Narrando na terceira pessoa, a câmera de Cadão acompanha os personagens com a estranheza de um Google Street View, perto e longe, a uma altura flutuante, mantendo seus rostos visíveis o suficiente para que com eles nos familiarizemos, mas borrados, para que não possam ser reconhecidos de bate-pronto. “A natureza dos fantasmas é muito fluida“, insinua o narrador. Apesar de inexistir tensão ou conflito evidentes, aos poucos nota-se que o embate na trama se dá entre leveza e peso. “Por delicadeza perdi minha vida“, diria Rimbaud, definindo estes personagens ligeiros demais para enfrentar o Leviatã: as ditaduras que estremeceram Argentina e Brasil nos anos 70. A violência é mais espessa por não ser vista. Para uma criança, militantes que apanham em um corredor polonês podem parecer como recém-casados que protegem a cabeça ao receber o arroz na saída da igreja. Assim, uma ternura mediterrânea, meio doida, meio tola, atravessa essas vidas sem pendão para o épico: de Lao, o estudante de arquitetura escalpelado pelos milicos; Gábi, a botticelliana adolescente que enlouquece uma cidadezinha paulista; Asia, a enigmática mulher do arquiteto peruano; Francesco, o carente craque canhoto; e…

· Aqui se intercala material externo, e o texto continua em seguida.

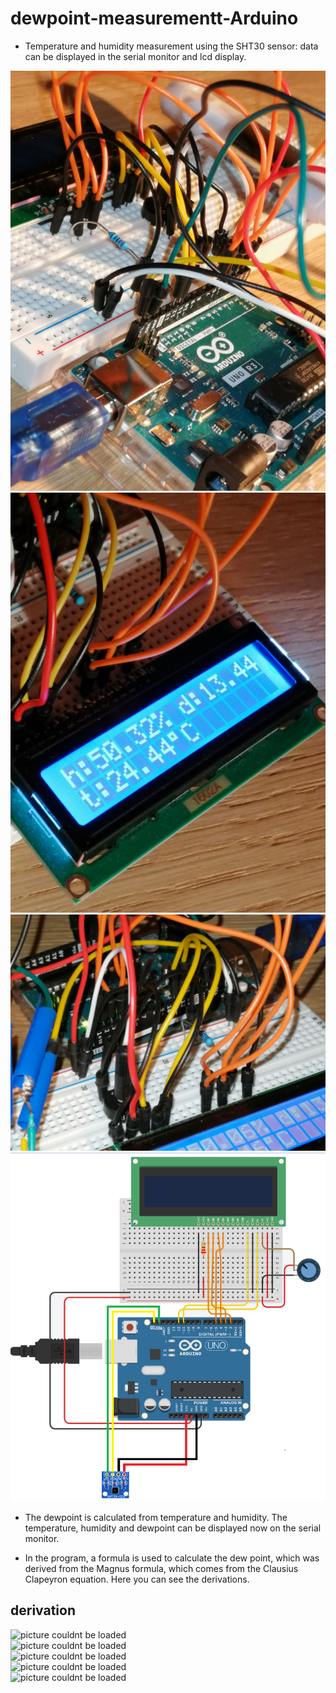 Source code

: # dewpoint-measurementt-Arduino
- Temperature and humidity measurement using the SHT30 sensor: data can be displayed in the serial monitor and lcd display.

<img src="photos + shematic/1.jpg" alt="picture couldnt be loaded"> <br>
<img src="photos + shematic/2.jpg" alt="picture couldnt be loaded"> <br>
<img src="photos + shematic/3.jpg" alt="picture couldnt be loaded"> <br>
<img src="photos + shematic/circuit shematic.PNG" alt="picture couldnt be loaded"> <br>

- The dewpoint is calculated from temperature and humidity. The temperature, humidity and dewpoint can be displayed now on the serial monitor.

- In the program, a formula is used to calculate the dew point, which was derived from the Magnus formula, which comes from the Clausius Clapeyron equation. Here you can see the     derivations.

## derivation 
<img src="mathematical derivations/1. derivation, clausius clapeyron equation 1.jpg" alt="picture couldnt be loaded"> <br>
<img src="mathematical derivations/2. derivation, clausius clapeyron equation 2.jpg" alt="picture couldnt be loaded"> <br>
<img src="mathematical derivations/3. derivation dewpoint formula 1.jpg" alt="picture couldnt be loaded"> <br>
<img src="mathematical derivations/4. derivation dewpoint formula 2.jpg" alt="picture couldnt be loaded"> <br>
<img src="mathematical derivations/5. derivation dewpoint formula 3.jpg" alt="picture couldnt be loaded"> <br>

“Há um segredo no livro“, sugere Cadão. “Está escondido, não chamo a atenção pra ele. Vou te dizer, mas você não pode escrever sobre, hein?“, pede. O segredo de que fala é o que torna a narrativa tão angustiante — uma realidade assustadora que pode deixar sem chão o leitor, ao desvendá-la. Seu tom aproxima a escrita do terreno de Pedro Páramo, de Juan Rulfo, e Conversa na Sicília, de Elio Vittorini. E também distancia o livro de duas tendências arraigadas na literatura contemporânea: o realismo e a autoficção.
Talvez por ser jornalista, Cadão guarda alguma repulsa pela “vontade de exaurir a fisicalidade” de descrições e psicologia, como supõe o realismo, e a “mania de falar de si mesmo” presente na autoficção. “Gosto de deixar um espaço para a imaginação do leitor“, explica, já pedindo o segundo café. A despeito de sua viagem pelas ditaduras latino-americanas ter muito de verdade, não há no livro pontes imediatas com “fatos reais” nem com a experiência do autor. Sim, Cadão foi militante da Libelu, movimento estudantil trotskista. Mas é outra vertente de sua vida que atravessa as páginas de Pessoas Que Passam Pelos Sonhos: o surrealismo. O mesmo que o fez encarnar, em um seminário concorridíssimo na USP dos anos 1980, o cineasta suíço Jean-Luc Godard — que, estranhamente, só falava em português.
Ou quem sabe fosse mesmo Godard, de passagem por algum sonho de Cadão. Mas esta já é outra história.